All of which implied what, exactly? Was there any difference between a lover who lived far away and had to rent a motel room to visit, and a lover who moved right in under the husband’s nose? No. Infidelity was infidelity.

But as he drove back up the mountain he felt the encroachment of new disturbances. He found himself imagining the progression of feelings between the two lovers that must have taken place in order to bring about this development: tender exchanges about missing each other; increasingly bold proposals for how to be together more often.
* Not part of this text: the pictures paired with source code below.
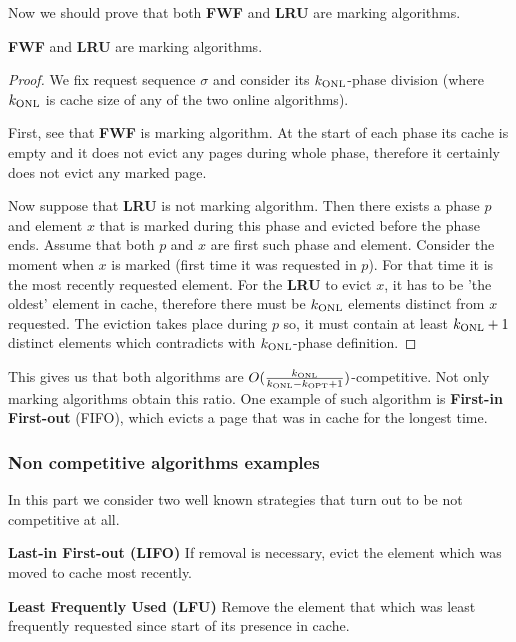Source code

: Now we should prove that both \textbf{FWF} and \textbf{LRU} are
marking algorithms.
\begin{propo}
 \textbf{FWF} and \textbf{LRU} are marking algorithms.
\end{propo}
\begin{proof}
 We fix request sequence $\sigma$ and consider its $k_{\mathrm{ONL}}$-phase division 
(where $k_{\mathrm{ONL}}$ is cache size of any of the two online algorithms).

First, see that \textbf{FWF} is marking algorithm. At the start of each phase 
its cache is empty and it does not evict any pages during whole phase, 
therefore it certainly does not evict any marked page.

Now suppose that \textbf{LRU} is not marking algorithm. Then there exists a 
phase $p$ and element $x$ that is marked during this phase and evicted before 
the phase ends. Assume that both $p$ and $x$ are first such phase and element. 
Consider the moment when $x$ is marked (first time it was requested in $p$). 
For that time it is the most recently requested element. For the \textbf{LRU} to 
evict $x$, it has to be 'the oldest' element in cache, therefore there must be 
$k_{\mathrm{ONL}}$ elements distinct from $x$ requested. The eviction takes place 
during $p$ so, it must contain 
at least $k_{\mathrm{ONL}}+1$ distinct elements which contradicts with $k_{\mathrm{ONL}}$-phase definition. 
\end{proof}
This gives us that both algorithms are $O(\frac{k_{\mathrm{ONL}}}{k_{\mathrm{ONL}}-k_{\mathrm{OPT}}+1})$-competitive. Not 
only marking algorithms obtain this ratio. One example of such algorithm is 
\textbf{First-in First-out} (FIFO), which evicts a page that was in cache for 
the longest time.

\subsubsection{Non competitive algorithms examples}
In this part we consider two well known strategies that turn out to be not 
competitive at all.
\begin{myalgo}
 \textbf{Last-in First-out (LIFO)}
 \newline
If removal is necessary, evict the element which was moved to cache most 
recently.
\end{myalgo}
\begin{myalgo}
 \textbf{Least Frequently Used (LFU)}
 \newline
Remove the element that which was least frequently requested since start of its 
presence in cache.
\end{myalgo}

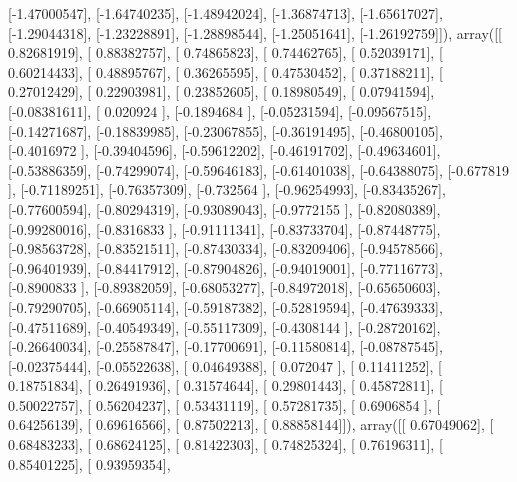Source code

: \documentclass{article}
\begin{document}
       [-1.47000547],
       [-1.64740235],
       [-1.48942024],
       [-1.36874713],
       [-1.65617027],
       [-1.29044318],
       [-1.23228891],
       [-1.28898544],
       [-1.25051641],
       [-1.26192759]]), array([[ 0.82681919],
       [ 0.88382757],
       [ 0.74865823],
       [ 0.74462765],
       [ 0.52039171],
       [ 0.60214433],
       [ 0.48895767],
       [ 0.36265595],
       [ 0.47530452],
       [ 0.37188211],
       [ 0.27012429],
       [ 0.22903981],
       [ 0.23852605],
       [ 0.18980549],
       [ 0.07941594],
       [-0.08381611],
       [ 0.020924  ],
       [-0.1894684 ],
       [-0.05231594],
       [-0.09567515],
       [-0.14271687],
       [-0.18839985],
       [-0.23067855],
       [-0.36191495],
       [-0.46800105],
       [-0.4016972 ],
       [-0.39404596],
       [-0.59612202],
       [-0.46191702],
       [-0.49634601],
       [-0.53886359],
       [-0.74299074],
       [-0.59646183],
       [-0.61401038],
       [-0.64388075],
       [-0.677819  ],
       [-0.71189251],
       [-0.76357309],
       [-0.732564  ],
       [-0.96254993],
       [-0.83435267],
       [-0.77600594],
       [-0.80294319],
       [-0.93089043],
       [-0.9772155 ],
       [-0.82080389],
       [-0.99280016],
       [-0.8316833 ],
       [-0.91111341],
       [-0.83733704],
       [-0.87448775],
       [-0.98563728],
       [-0.83521511],
       [-0.87430334],
       [-0.83209406],
       [-0.94578566],
       [-0.96401939],
       [-0.84417912],
       [-0.87904826],
       [-0.94019001],
       [-0.77116773],
       [-0.8900833 ],
       [-0.89382059],
       [-0.68053277],
       [-0.84972018],
       [-0.65650603],
       [-0.79290705],
       [-0.66905114],
       [-0.59187382],
       [-0.52819594],
       [-0.47639333],
       [-0.47511689],
       [-0.40549349],
       [-0.55117309],
       [-0.4308144 ],
       [-0.28720162],
       [-0.26640034],
       [-0.25587847],
       [-0.17700691],
       [-0.11580814],
       [-0.08787545],
       [-0.02375444],
       [-0.05522638],
       [ 0.04649388],
       [ 0.072047  ],
       [ 0.11411252],
       [ 0.18751834],
       [ 0.26491936],
       [ 0.31574644],
       [ 0.29801443],
       [ 0.45872811],
       [ 0.50022757],
       [ 0.56204237],
       [ 0.53431119],
       [ 0.57281735],
       [ 0.6906854 ],
       [ 0.64256139],
       [ 0.69616566],
       [ 0.87502213],
       [ 0.88858144]]), array([[ 0.67049062],
       [ 0.68483233],
       [ 0.68624125],
       [ 0.81422303],
       [ 0.74825324],
       [ 0.76196311],
       [ 0.85401225],
       [ 0.93959354],
\end{document}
It seemed to him he could hear, almost as if it were taking place right there in the car, the conversation the lovers must have had, breathless with the thrill of illicit passion: I want to be with you all the time… I want that too… What if I had a place of my own up here…? What if I found you somewhere in the listings…? None of his business, he repeated mechanically to himself, and yet it seemed to him he could feel, on his own senses, the mounting excitement at the new intensities of passion, intimacy, danger, that such a move would bring about. And by the time he got back to the house there was no doubt in his mind that things had taken a serious turn for the worse.

The next day at breakfast, Chloe asked Charlie what he was planning to do that morning.

“I have a conference call. Why?”

“There’s a preview for an estate sale at one of those mansions across the river. I thought you might want to help me pick out some things.”

“Sorry, Chlo. I have the call scheduled. I did tell you about it.”

“Did you? I forgot. Anyway, it doesn’t matter. The preview’s on all week.” She yawned. “I think I’ll go to yoga, in that case.”

She cleared a few things off the table and called goodbye from the kitchen.

“Are you coming right back?” Charlie asked.

“Yes?”

“Grab me a watermelon juice, would you?”

“Sure.”

She left in the Lexus. The sense of something catastrophic arising inside him gripped Matthew. Some explosive force seemed to be coming at him from within. He stood up, staggering a little as he pushed back the chair. Charlie glanced up from his iPad.

“You okay?”

“Yeah. I’m actually going to head off too. Do the shopping before it gets too hot.”

“All right, Matt.”

He drove straight to the Yoga Center, a barnlike wooden building down a cul-de-sac at the back of town. The Lexus wasn’t in the parking lot. He’d predicted it wouldn’t be, and yet its absence genuinely shocked him. He couldn’t quite connect Chloe with the blatantness of her lie.